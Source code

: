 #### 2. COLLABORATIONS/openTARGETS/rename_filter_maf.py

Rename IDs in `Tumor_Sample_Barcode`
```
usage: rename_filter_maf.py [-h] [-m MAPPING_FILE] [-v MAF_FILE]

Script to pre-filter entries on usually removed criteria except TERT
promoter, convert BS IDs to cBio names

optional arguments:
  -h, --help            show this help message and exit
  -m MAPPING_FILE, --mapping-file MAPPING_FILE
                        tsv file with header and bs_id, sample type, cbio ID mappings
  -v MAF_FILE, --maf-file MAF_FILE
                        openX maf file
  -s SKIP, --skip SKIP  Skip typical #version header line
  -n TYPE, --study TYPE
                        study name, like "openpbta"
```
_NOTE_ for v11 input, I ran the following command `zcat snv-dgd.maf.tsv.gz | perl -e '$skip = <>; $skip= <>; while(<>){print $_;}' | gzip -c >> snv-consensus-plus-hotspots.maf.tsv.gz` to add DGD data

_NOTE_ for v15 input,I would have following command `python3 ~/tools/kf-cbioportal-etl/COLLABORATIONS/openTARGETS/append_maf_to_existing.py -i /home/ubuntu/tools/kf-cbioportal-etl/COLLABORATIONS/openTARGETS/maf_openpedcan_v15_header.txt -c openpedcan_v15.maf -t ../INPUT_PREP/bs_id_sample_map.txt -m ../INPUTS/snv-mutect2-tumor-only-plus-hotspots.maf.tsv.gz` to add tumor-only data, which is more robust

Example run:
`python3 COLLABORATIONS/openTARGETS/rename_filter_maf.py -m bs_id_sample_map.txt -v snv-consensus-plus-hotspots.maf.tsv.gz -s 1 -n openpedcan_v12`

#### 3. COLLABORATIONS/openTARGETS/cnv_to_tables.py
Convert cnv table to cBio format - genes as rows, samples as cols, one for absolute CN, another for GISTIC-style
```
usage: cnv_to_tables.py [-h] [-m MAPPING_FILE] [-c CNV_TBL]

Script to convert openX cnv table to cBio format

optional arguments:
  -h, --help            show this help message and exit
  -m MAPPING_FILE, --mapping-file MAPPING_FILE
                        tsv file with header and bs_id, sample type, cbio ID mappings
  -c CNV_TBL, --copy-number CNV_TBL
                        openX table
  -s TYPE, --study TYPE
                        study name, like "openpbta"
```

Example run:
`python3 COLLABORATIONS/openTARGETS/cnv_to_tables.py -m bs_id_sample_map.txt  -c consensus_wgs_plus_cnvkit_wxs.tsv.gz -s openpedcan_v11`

----

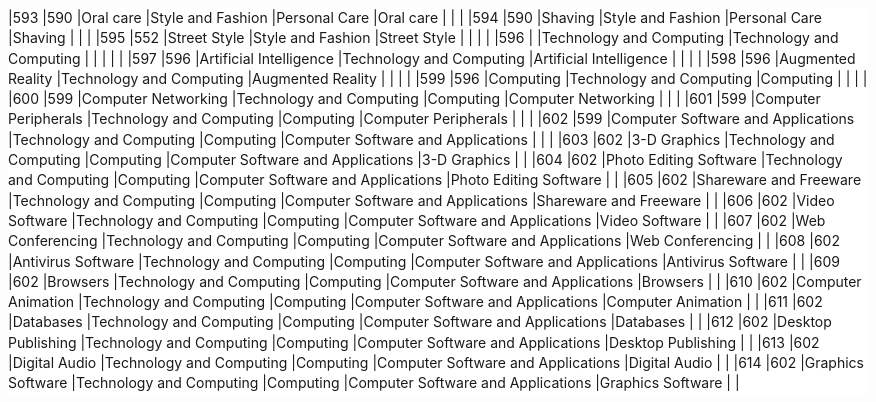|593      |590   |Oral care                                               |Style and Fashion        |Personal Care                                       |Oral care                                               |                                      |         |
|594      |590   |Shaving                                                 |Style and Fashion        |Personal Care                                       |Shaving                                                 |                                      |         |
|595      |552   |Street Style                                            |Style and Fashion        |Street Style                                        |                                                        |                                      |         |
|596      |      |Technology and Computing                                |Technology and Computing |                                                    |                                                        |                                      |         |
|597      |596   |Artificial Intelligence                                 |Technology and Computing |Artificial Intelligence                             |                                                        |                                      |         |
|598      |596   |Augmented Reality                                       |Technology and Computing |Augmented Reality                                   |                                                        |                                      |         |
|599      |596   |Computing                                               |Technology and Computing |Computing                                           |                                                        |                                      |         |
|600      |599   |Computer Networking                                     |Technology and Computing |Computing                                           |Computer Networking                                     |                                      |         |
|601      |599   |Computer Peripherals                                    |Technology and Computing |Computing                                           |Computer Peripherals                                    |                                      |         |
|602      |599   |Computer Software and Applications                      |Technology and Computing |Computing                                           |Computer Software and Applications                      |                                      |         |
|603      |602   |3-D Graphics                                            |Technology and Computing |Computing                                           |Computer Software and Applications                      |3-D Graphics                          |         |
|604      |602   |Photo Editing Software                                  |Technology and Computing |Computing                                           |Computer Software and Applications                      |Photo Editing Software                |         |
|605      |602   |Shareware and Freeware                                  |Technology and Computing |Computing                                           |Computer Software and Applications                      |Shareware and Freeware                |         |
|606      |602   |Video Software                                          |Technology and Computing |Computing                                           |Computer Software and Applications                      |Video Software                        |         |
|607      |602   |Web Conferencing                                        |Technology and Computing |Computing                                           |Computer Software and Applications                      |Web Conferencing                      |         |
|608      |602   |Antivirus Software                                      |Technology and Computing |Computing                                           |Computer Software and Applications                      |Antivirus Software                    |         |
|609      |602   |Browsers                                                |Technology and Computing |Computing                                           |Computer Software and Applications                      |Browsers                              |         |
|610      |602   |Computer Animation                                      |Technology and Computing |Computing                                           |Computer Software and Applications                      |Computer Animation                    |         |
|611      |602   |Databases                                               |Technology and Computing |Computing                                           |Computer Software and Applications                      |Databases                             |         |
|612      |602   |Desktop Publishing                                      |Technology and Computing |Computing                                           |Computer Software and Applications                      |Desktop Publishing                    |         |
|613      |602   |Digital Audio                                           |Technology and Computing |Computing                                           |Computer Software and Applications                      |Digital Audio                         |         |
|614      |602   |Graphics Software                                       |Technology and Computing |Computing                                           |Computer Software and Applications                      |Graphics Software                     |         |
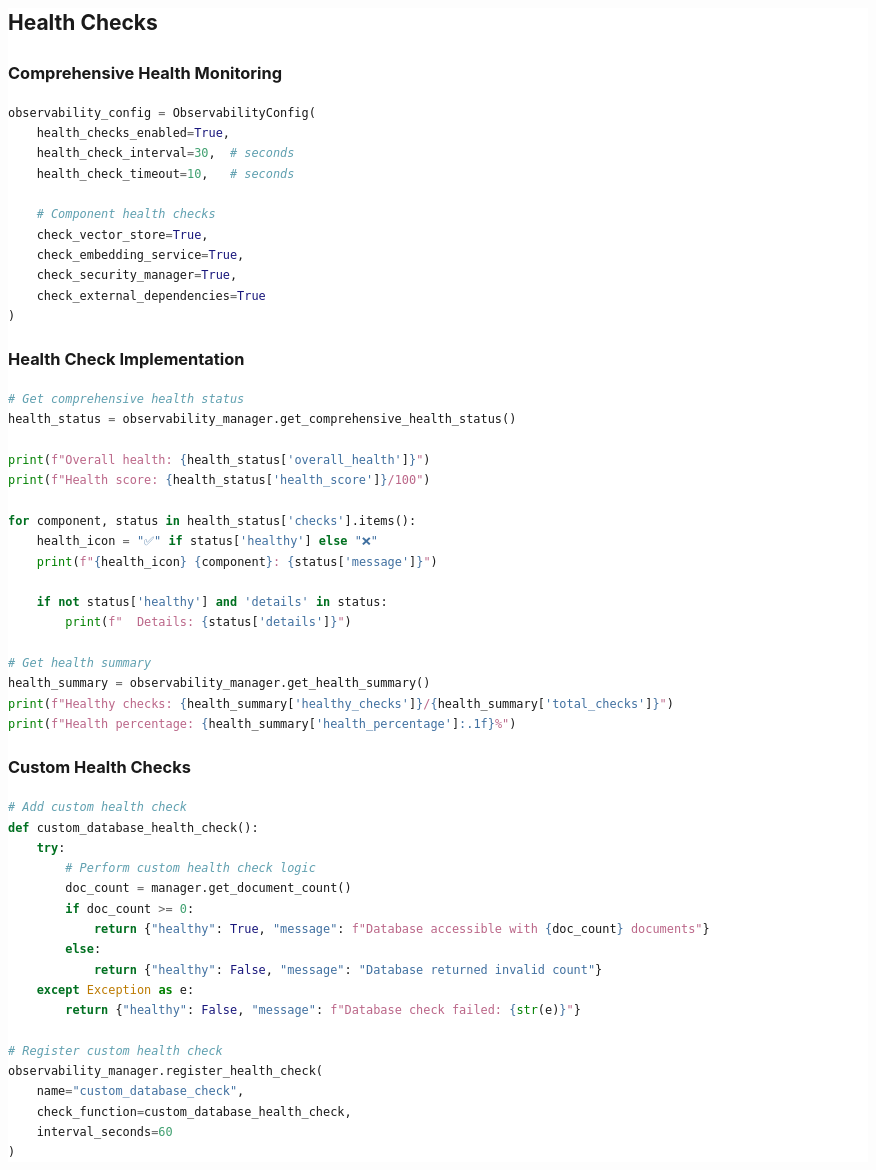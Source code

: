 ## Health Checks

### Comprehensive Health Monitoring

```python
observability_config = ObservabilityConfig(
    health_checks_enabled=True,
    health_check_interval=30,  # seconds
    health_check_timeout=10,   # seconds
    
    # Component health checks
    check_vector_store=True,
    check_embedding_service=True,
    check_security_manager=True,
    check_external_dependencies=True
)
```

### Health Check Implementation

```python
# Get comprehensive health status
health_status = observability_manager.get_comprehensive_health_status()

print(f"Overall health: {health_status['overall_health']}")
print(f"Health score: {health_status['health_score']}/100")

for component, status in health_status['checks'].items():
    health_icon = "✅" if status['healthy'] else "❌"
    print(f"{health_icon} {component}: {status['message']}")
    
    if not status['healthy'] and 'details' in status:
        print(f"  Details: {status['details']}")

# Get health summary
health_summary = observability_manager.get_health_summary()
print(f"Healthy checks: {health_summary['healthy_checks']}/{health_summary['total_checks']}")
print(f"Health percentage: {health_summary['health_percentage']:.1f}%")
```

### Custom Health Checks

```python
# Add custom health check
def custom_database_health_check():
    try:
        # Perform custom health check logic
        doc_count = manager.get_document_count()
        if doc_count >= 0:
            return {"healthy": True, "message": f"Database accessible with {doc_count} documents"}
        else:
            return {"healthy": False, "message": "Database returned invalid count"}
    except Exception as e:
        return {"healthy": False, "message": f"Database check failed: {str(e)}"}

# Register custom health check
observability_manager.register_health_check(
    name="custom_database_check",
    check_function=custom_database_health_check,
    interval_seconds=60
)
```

----

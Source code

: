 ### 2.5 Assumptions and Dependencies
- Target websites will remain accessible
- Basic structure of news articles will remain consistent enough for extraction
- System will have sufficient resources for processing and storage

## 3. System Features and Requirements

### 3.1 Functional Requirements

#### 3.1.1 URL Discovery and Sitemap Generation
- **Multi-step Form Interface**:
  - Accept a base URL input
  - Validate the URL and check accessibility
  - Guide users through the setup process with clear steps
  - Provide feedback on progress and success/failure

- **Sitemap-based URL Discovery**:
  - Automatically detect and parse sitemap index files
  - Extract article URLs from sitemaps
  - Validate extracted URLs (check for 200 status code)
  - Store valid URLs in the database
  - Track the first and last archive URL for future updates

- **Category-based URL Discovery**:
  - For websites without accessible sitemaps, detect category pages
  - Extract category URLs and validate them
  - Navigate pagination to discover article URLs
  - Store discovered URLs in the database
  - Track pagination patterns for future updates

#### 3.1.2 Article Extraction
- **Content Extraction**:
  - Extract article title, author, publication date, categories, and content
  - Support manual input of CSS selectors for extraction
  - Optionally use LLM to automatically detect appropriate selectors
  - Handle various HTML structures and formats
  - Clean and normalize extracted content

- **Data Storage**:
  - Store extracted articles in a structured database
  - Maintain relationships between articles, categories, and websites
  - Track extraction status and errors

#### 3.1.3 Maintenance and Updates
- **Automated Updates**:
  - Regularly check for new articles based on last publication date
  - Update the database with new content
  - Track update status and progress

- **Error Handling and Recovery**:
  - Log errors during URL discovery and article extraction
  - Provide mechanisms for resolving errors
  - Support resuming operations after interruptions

----

Aim of the exercise:
Above are the entries. Copy exactly the part that opens with the line containing "## 3. System Features and Requirements" and closes with the line containing "- Extract category URLs and validate them", and no more.

Solution:
## 3. System Features and Requirements

### 3.1 Functional Requirements

#### 3.1.1 URL Discovery and Sitemap Generation
- **Multi-step Form Interface**:
  - Accept a base URL input
  - Validate the URL and check accessibility
  - Guide users through the setup process with clear steps
  - Provide feedback on progress and success/failure

- **Sitemap-based URL Discovery**:
  - Automatically detect and parse sitemap index files
  - Extract article URLs from sitemaps
  - Validate extracted URLs (check for 200 status code)
  - Store valid URLs in the database
  - Track the first and last archive URL for future updates

- **Category-based URL Discovery**:
  - For websites without accessible sitemaps, detect category pages
  - Extract category URLs and validate them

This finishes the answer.